Another common Linux activity is building the kernel. This is an
important task for several reasons. First of all, you may find yourself
in a position where you need to upgrade your current kernel to a newer
version, to pick up new features or hardware support. Secondly building
the kernel yourself allows you to select which features you do (and do not)
want included in the compiled kernel.
Why is the ability to select features a win for you? All kernel code
and data is "locked down" in memory; that is, it cannot
be swapped out to disk.
For example, if you use a kernel image with drivers for hardware you do not
have or use, the memory consumed by those hardware drivers cannot be
reclaimed for use by user applications. Customizing the kernel allows you
to trim it down for your needs.
7.1. Archive and Compression Utilities
When installing or upgrading software on Unix systems, the first things
you need to be familiar with are the tools used for compressing and
archiving files. There are dozens of such utilities available.
Some of these (such as tar and compress)
date back
to the earliest days of Unix; others (such as gzip) are
relative newcomers. The main goal of these utilities is to
archive files (that is, to pack many files
together into a single file for easy transportation or backup) and
to compress files (to reduce the amount of disk space required
to store a particular file or set of files).
In this section, we're
going to discuss the most common file formats and utilities
you're likely to run into. For instance, a near-universal convention
in the Unix world is to transport files or software as a
tar archive, compressed using compress or gzip.
In order to create or unpack these files yourself, you'll need
to know the tools of the trade. The tools are most often used when
installing new software or creating backups--the subject of
the following two sections in this chapter.

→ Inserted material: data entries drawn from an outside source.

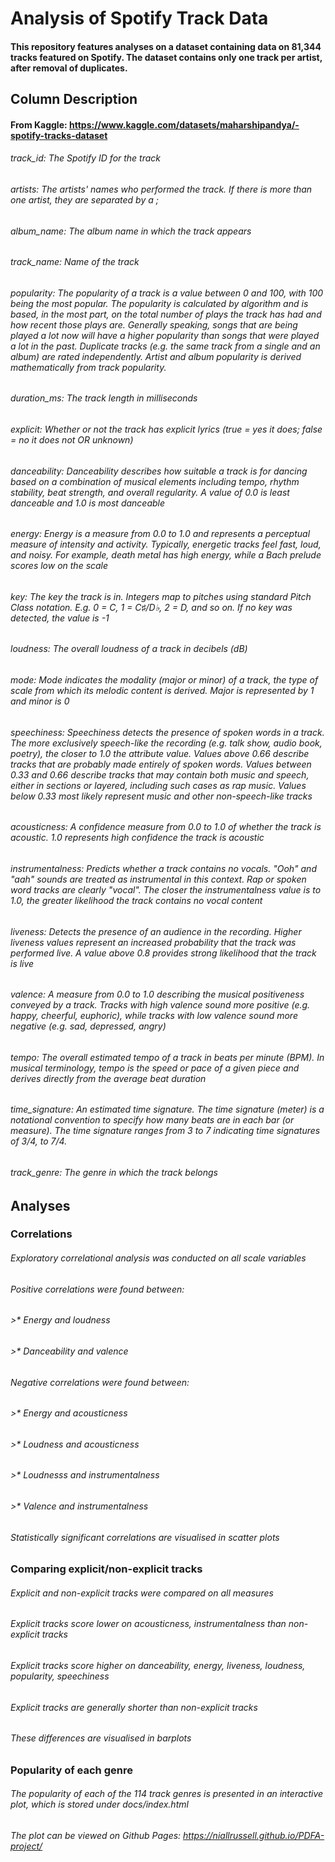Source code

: # Analysis of Spotify Track Data

#### This repository features analyses on a dataset containing data on 81,344 tracks featured on Spotify. The dataset contains only one track per artist, after removal of duplicates. 

## Column Description
#### From Kaggle: https://www.kaggle.com/datasets/maharshipandya/-spotify-tracks-dataset
###### track_id: The Spotify ID for the track
###### artists: The artists' names who performed the track. If there is more than one artist, they are separated by a ;
###### album_name: The album name in which the track appears
###### track_name: Name of the track
###### popularity: The popularity of a track is a value between 0 and 100, with 100 being the most popular. The popularity is calculated by algorithm and is based, in the most part, on the total number of plays the track has had and how recent those plays are. Generally speaking, songs that are being played a lot now will have a higher popularity than songs that were played a lot in the past. Duplicate tracks (e.g. the same track from a single and an album) are rated independently. Artist and album popularity is derived mathematically from track popularity.
###### duration_ms: The track length in milliseconds
###### explicit: Whether or not the track has explicit lyrics (true = yes it does; false = no it does not OR unknown)
###### danceability: Danceability describes how suitable a track is for dancing based on a combination of musical elements including tempo, rhythm stability, beat strength, and overall regularity. A value of 0.0 is least danceable and 1.0 is most danceable
###### energy: Energy is a measure from 0.0 to 1.0 and represents a perceptual measure of intensity and activity. Typically, energetic tracks feel fast, loud, and noisy. For example, death metal has high energy, while a Bach prelude scores low on the scale
###### key: The key the track is in. Integers map to pitches using standard Pitch Class notation. E.g. 0 = C, 1 = C♯/D♭, 2 = D, and so on. If no key was detected, the value is -1
###### loudness: The overall loudness of a track in decibels (dB)
###### mode: Mode indicates the modality (major or minor) of a track, the type of scale from which its melodic content is derived. Major is represented by 1 and minor is 0
###### speechiness: Speechiness detects the presence of spoken words in a track. The more exclusively speech-like the recording (e.g. talk show, audio book, poetry), the closer to 1.0 the attribute value. Values above 0.66 describe tracks that are probably made entirely of spoken words. Values between 0.33 and 0.66 describe tracks that may contain both music and speech, either in sections or layered, including such cases as rap music. Values below 0.33 most likely represent music and other non-speech-like tracks
###### acousticness: A confidence measure from 0.0 to 1.0 of whether the track is acoustic. 1.0 represents high confidence the track is acoustic
###### instrumentalness: Predicts whether a track contains no vocals. "Ooh" and "aah" sounds are treated as instrumental in this context. Rap or spoken word tracks are clearly "vocal". The closer the instrumentalness value is to 1.0, the greater likelihood the track contains no vocal content
###### liveness: Detects the presence of an audience in the recording. Higher liveness values represent an increased probability that the track was performed live. A value above 0.8 provides strong likelihood that the track is live
###### valence: A measure from 0.0 to 1.0 describing the musical positiveness conveyed by a track. Tracks with high valence sound more positive (e.g. happy, cheerful, euphoric), while tracks with low valence sound more negative (e.g. sad, depressed, angry)
###### tempo: The overall estimated tempo of a track in beats per minute (BPM). In musical terminology, tempo is the speed or pace of a given piece and derives directly from the average beat duration
###### time_signature: An estimated time signature. The time signature (meter) is a notational convention to specify how many beats are in each bar (or measure). The time signature ranges from 3 to 7 indicating time signatures of 3/4, to 7/4.
###### track_genre: The genre in which the track belongs

## Analyses
### Correlations
###### Exploratory correlational analysis was conducted on all scale variables
###### Positive correlations were found between:
###### >* Energy and loudness
###### >* Danceability and valence

###### Negative correlations were found between:
###### >* Energy and acousticness
###### >* Loudness and acousticness
###### >* Loudnesss and instrumentalness 
###### >* Valence and instrumentalness

###### Statistically significant correlations are visualised in scatter plots

### Comparing explicit/non-explicit tracks
###### Explicit and non-explicit tracks were compared on all measures
###### Explicit tracks score lower on acousticness, instrumentalness than non-explicit tracks
###### Explicit tracks score higher on danceability, energy, liveness, loudness, popularity, speechiness
###### Explicit tracks are generally shorter than non-explicit tracks
###### These differences are visualised in barplots

### Popularity of each genre
###### The popularity of each of the 114 track genres is presented in an interactive plot, which is stored under docs/index.html
###### The plot can be viewed on Github Pages: https://niallrussell.github.io/PDFA-project/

7.1.1. Using gzip and bzip2
gzip is a fast and efficient compression program distributed by the
GNU project. The basic function of gzip is to take a file,
compress it, save the compressed version as filename.gz,
and remove the original, uncompressed file. The original file is
removed only if gzip is successful; it is very difficult to accidentally
delete a file in this manner. Of course, being GNU software, gzip has
more options than you want to think about, and many aspects of its
behavior can be modified using command-line options.
First, let's say that we have a large file named garbage.txt:
rutabaga% ls -l garbage.txt
-rw-r--r-- 1 mdw hack 312996 Nov 17 21:44 garbage.txt
To compress this file using
gzip, we simply use the command:
gzip garbage.txt
This replaces
garbage.txt with the compressed file
garbage.txt.gz. What we end up with is the following:
rutabaga% gzip garbage.txt
rutabaga% ls -l garbage.txt.gz
-rw-r--r-- 1 mdw hack 103441 Nov 17 21:44 garbage.txt.gz
Note that
garbage.txt is removed when
gzip completes.
You can give gzip a list of filenames; it compresses each file
in the list, storing each with a .gz extension. (Unlike the
zip program for Unix and MS-DOS systems, gzip will not,
by default, compress several files into a single .gz archive. That's
what tar is for; see the next section.)
How efficiently a file is compressed depends upon its format and contents.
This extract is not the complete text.